Accurate, real-time information about the cuttings and mud on the shale shaker can be invaluable.
For example, a distinct change in the shape and size of cuttings can indicate an unexpected change in the sub-surface lithology. Similarly, accurate localization of the mud-front on the shale shaker can help ensure that the shale shakers are operating efficiently. However, the location and operational environment of shakers makes classical system instrumentation difficult and expensive. Computer vision provides a robust and inexpensive sensing modality that can be used to automatically and constantly track the shaker, mud flow and cuttings state.

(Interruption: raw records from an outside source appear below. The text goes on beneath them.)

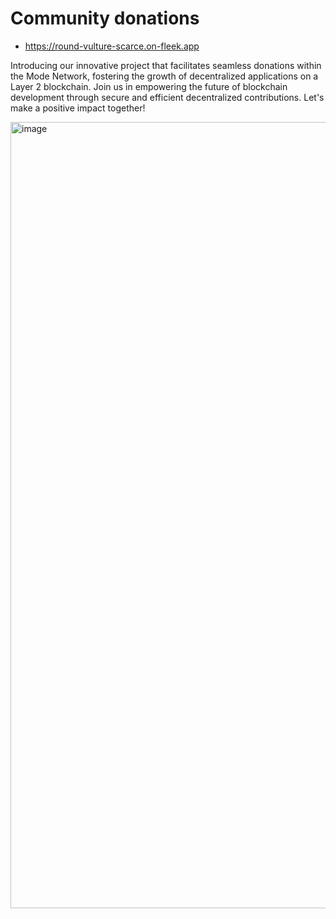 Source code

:# Community donations


- https://round-vulture-scarce.on-fleek.app

Introducing our innovative project that facilitates seamless donations within the Mode Network, fostering the growth of decentralized applications on a Layer 2 blockchain. Join us in empowering the future of blockchain development through secure and efficient decentralized contributions. Let's make a positive impact together!

<img width="1258" alt="image" src="https://github.com/wolfcito/community-donations/assets/791301/d1e51a73-12c2-47b8-9e4c-cf2d6aafcee9">
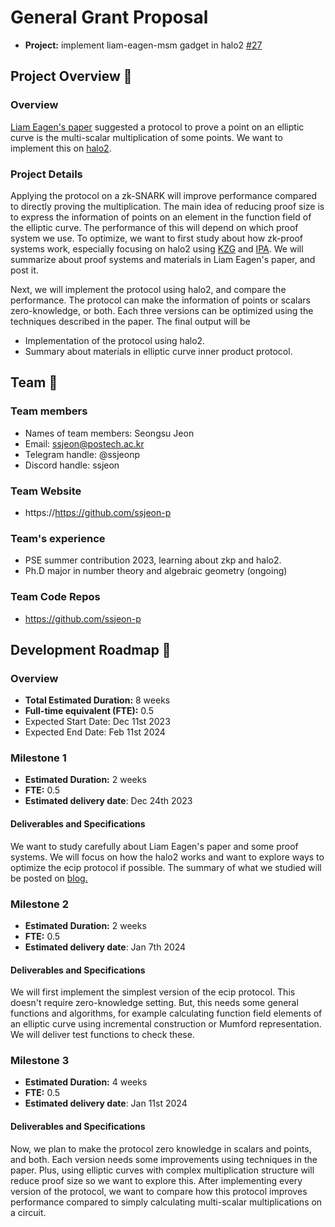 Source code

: # General Grant Proposal

* **Project:** implement liam-eagen-msm gadget in halo2 [#27](https://github.com/privacy-scaling-explorations/acceleration-program/issues/27)

## Project Overview :page_facing_up: 

### Overview

[Liam Eagen's paper](https://eprint.iacr.org/2022/596) suggested a protocol to prove a point on an elliptic curve is the multi-scalar multiplication of some points. We want to implement this on [halo2](https://github.com/privacy-scaling-explorations/halo2).

### Project Details 
Applying the protocol on a zk-SNARK will improve performance compared to directly proving the multiplication. The main idea of reducing proof size is to express the information of points on an element in the function field of the elliptic curve. The performance of this will depend on which proof system we use. To optimize, we want to first study about how zk-proof systems work, especially focusing on halo2 using [KZG](https://github.com/privacy-scaling-explorations/halo2) and [IPA](https://github.com/zcash/halo2). We will summarize about proof systems and materials in Liam Eagen's paper, and post it.

Next, we will implement the protocol using halo2, and compare the performance. The protocol can make the information of points or scalars zero-knowledge, or both. Each three versions can be optimized using the techniques described in the paper. The final output will be

* Implementation of the protocol using halo2.
* Summary about materials in elliptic curve inner product protocol.

## Team :busts_in_silhouette:

### Team members
* Names of team members: Seongsu Jeon
* Email: ssjeon@postech.ac.kr
* Telegram handle: @ssjeonp
* Discord handle: ssjeon


### Team Website	
* https://https://github.com/ssjeon-p

### Team's experience
* PSE summer contribution 2023, learning about zkp and halo2.
* Ph.D major in number theory and algebraic geometry (ongoing)

### Team Code Repos
* https://github.com/ssjeon-p


## Development Roadmap :nut_and_bolt: 

### Overview
* **Total Estimated Duration:** 8 weeks
* **Full-time equivalent (FTE):**  0.5
* Expected Start Date: Dec 11st 2023
* Expected End Date: Feb 11st 2024

### Milestone 1
* **Estimated Duration:** 2 weeks
* **FTE:**  0.5
* **Estimated delivery date**: Dec 24th 2023

#### Deliverables and Specifications
We want to study carefully about Liam Eagen's paper and some proof systems. We will focus on how the halo2 works and want to explore ways to optimize the ecip protocol if possible. The summary of what we studied will be posted on [blog.](https://ssjeon.blogspot.com/)

### Milestone 2
* **Estimated Duration:** 2 weeks
* **FTE:**  0.5
* **Estimated delivery date**: Jan 7th 2024

#### Deliverables and Specifications
We will first implement the simplest version of the ecip protocol. This doesn't require zero-knowledge setting. But, this needs some general functions and algorithms, for example calculating function field elements of an elliptic curve using incremental construction or Mumford representation. We will deliver test functions to check these.

### Milestone 3
* **Estimated Duration:** 4 weeks
* **FTE:**  0.5
* **Estimated delivery date**: Jan 11st 2024

#### Deliverables and Specifications
Now, we plan to make the protocol zero knowledge in scalars and points, and both. Each version needs some improvements using techniques in the paper. Plus, using elliptic curves with complex multiplication structure will reduce proof size so we want to explore this. After implementing every version of the protocol, we want to compare how this protocol improves performance compared to simply calculating multi-scalar multiplications on a circuit.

The video above demonstrates our solids analysis computer vision system. This automated video processing functions by 1) isolating individual particles on the shaker using object detection techniques, 2) tracking the particles over time using a temporal-spatial-feature tracking algorithm, and,3) measuring the particle sizes, shapes and velocities using image morphology techniques. The resulting distributions of particle features (e.g., size, shape, velocity, eccentricities) form a statistical distribution (histograms below the image). These histograms can be used to flag changes in these distributions, and bring that information immediately to the attention of the mud-logger or driller, significantly increasing drilling safety and efficiency, and helping provide better understanding of the lithology at the bottom of the well-bore.
Mud Front Tracking
One of the largest day-rate expenses on a rig is the cost of drilling mud, and mud can be easily wasted if it is allowed to flow from the shale shakers overboard. Proper setting of the flow rate and choice of screen size is complicated since the ideal parameters change with various mud and well parameters. Measuring the location of the fluid front would enable automated shaker monitoring, but developing classical fluid-front monitoring instrumentation has been problematic. Since the fluid front can be identified visually, computer vision techniques can be applied to automate this processing. The video above shows an example frame of a demonstration video showing how the fluid front can be automatically identified in a video of the shale shakers. A camera ordinarily measures object positions in units of pixels, which need to be converted to real-world units (e.g., inches) in order to be useful for automated control. This example video shows how it is possible to utilize knowledge of the camera parameters and location to infer real-world coordinates (the fluid front location) from the raw camera data.